You still have a puppy. At this age, if you have done things right. There is no threat. 

With protective dogs like GSD. It's super important to teach them what "normal" and "good" are so that as she matures she will recognize "bad" and "threatening". 

I would not expect true and stable protective instinct to kick in until 18 months. 

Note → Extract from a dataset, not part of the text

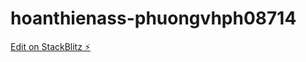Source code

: # hoanthienass-phuongvhph08714

[Edit on StackBlitz ⚡️](https://stackblitz.com/edit/hoanthienass-phuongvhph08714)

But now she is at an age where you can direct her not to interact with everyone she sees. Get her attention. Praise her attention, while still being out and about.


----------



## USMCvet (Aug 14, 2014)

Thank you all for the responses...I was informed over and over again the importance of socialization so I did I socialized her at an extreme amount..so yes there is no threat to her...I don't want ppl to be able to just walk up to me and her get excited....lol


----------



## MineAreWorkingline (May 2, 2015)

gsdsar said:


> You still have a puppy. At this age, if you have done things right. There is no threat.
> 
> With protective dogs like GSD. It's super important to teach them what "normal" and "good" are so that as she matures she will recognize "bad" and "threatening".
> 
> ...


This.


----------



## USMCvet (Aug 14, 2014)

Everyone that goes to the same dog park pretty much knows her as the friendliest dog they know....which believe it or not pisses me off......


----------



## zyppi (Jun 2, 2006)

Sounds like you have a pup with a good sense of self.

Be glad.

Whatever you're doing, keep it up.

She will grow into herself and a sense of place but don't expect her to be more than a pup until she's at least 14 months - some later than that.


----------



## Stonevintage (Aug 26, 2014)

Mine is just stopping and "observing" at this point. She is too young to make decisions because she has not had the experience 10 mos) as a pet dog. But, she is not running up to everyone anymore wanting pets right away, she seems to want my ok first. Plus, I taught her how to bark to "who's that" and she goes off on my command. 

It was funny the other day, because winter tends to isolate the neighborhood somewhat. A couple of the "always in trouble" kids walked by (19-22 yrs old the one's that used to pet her over the fence last fall) - she came up on them in the corner right when they got to our fence line and scared the heck out of them barking. One hoodie cussed and the other, when he got down to where I was in the door just said "**** - your dog got big". I just laughed and said yep!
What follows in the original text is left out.